How to complete this task: Output the data below exactly.

Items from a dataset:
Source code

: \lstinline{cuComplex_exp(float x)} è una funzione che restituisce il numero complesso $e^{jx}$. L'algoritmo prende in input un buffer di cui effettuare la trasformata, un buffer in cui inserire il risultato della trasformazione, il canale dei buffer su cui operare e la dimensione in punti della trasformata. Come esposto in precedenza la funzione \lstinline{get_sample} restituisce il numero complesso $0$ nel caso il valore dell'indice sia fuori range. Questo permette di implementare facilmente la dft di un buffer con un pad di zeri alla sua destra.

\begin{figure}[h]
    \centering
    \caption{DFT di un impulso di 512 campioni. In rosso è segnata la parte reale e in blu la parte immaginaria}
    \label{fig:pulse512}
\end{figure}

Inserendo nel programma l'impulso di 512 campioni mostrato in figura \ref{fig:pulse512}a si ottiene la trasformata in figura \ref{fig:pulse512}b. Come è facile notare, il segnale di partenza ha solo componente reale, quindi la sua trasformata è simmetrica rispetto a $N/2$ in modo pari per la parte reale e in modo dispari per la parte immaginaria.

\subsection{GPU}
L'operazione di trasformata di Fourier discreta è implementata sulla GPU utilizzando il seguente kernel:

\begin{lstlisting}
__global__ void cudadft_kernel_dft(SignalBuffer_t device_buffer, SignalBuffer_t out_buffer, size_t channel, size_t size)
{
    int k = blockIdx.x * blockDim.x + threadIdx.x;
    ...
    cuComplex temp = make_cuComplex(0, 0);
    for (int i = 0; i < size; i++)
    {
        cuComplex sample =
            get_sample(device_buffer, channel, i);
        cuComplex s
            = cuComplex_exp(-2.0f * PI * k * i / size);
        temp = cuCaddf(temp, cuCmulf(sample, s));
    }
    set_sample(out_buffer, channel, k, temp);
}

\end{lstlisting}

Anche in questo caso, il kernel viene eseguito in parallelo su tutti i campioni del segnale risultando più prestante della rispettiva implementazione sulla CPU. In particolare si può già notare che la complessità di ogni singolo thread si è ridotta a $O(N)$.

Output for this exercise:
Source code

: \lstinline{cuComplex_exp(float x)} è una funzione che restituisce il numero complesso $e^{jx}$. L'algoritmo prende in input un buffer di cui effettuare la trasformata, un buffer in cui inserire il risultato della trasformazione, il canale dei buffer su cui operare e la dimensione in punti della trasformata. Come esposto in precedenza la funzione \lstinline{get_sample} restituisce il numero complesso $0$ nel caso il valore dell'indice sia fuori range. Questo permette di implementare facilmente la dft di un buffer con un pad di zeri alla sua destra.

\begin{figure}[h]
    \centering
    \caption{DFT di un impulso di 512 campioni. In rosso è segnata la parte reale e in blu la parte immaginaria}
    \label{fig:pulse512}
\end{figure}

Inserendo nel programma l'impulso di 512 campioni mostrato in figura \ref{fig:pulse512}a si ottiene la trasformata in figura \ref{fig:pulse512}b. Come è facile notare, il segnale di partenza ha solo componente reale, quindi la sua trasformata è simmetrica rispetto a $N/2$ in modo pari per la parte reale e in modo dispari per la parte immaginaria.

\subsection{GPU}
L'operazione di trasformata di Fourier discreta è implementata sulla GPU utilizzando il seguente kernel:

\begin{lstlisting}
__global__ void cudadft_kernel_dft(SignalBuffer_t device_buffer, SignalBuffer_t out_buffer, size_t channel, size_t size)
{
    int k = blockIdx.x * blockDim.x + threadIdx.x;
    ...
    cuComplex temp = make_cuComplex(0, 0);
    for (int i = 0; i < size; i++)
    {
        cuComplex sample =
            get_sample(device_buffer, channel, i);
        cuComplex s
            = cuComplex_exp(-2.0f * PI * k * i / size);
        temp = cuCaddf(temp, cuCmulf(sample, s));
    }
    set_sample(out_buffer, channel, k, temp);
}

\end{lstlisting}

Anche in questo caso, il kernel viene eseguito in parallelo su tutti i campioni del segnale risultando più prestante della rispettiva implementazione sulla CPU. In particolare si può già notare che la complessità di ogni singolo thread si è ridotta a $O(N)$.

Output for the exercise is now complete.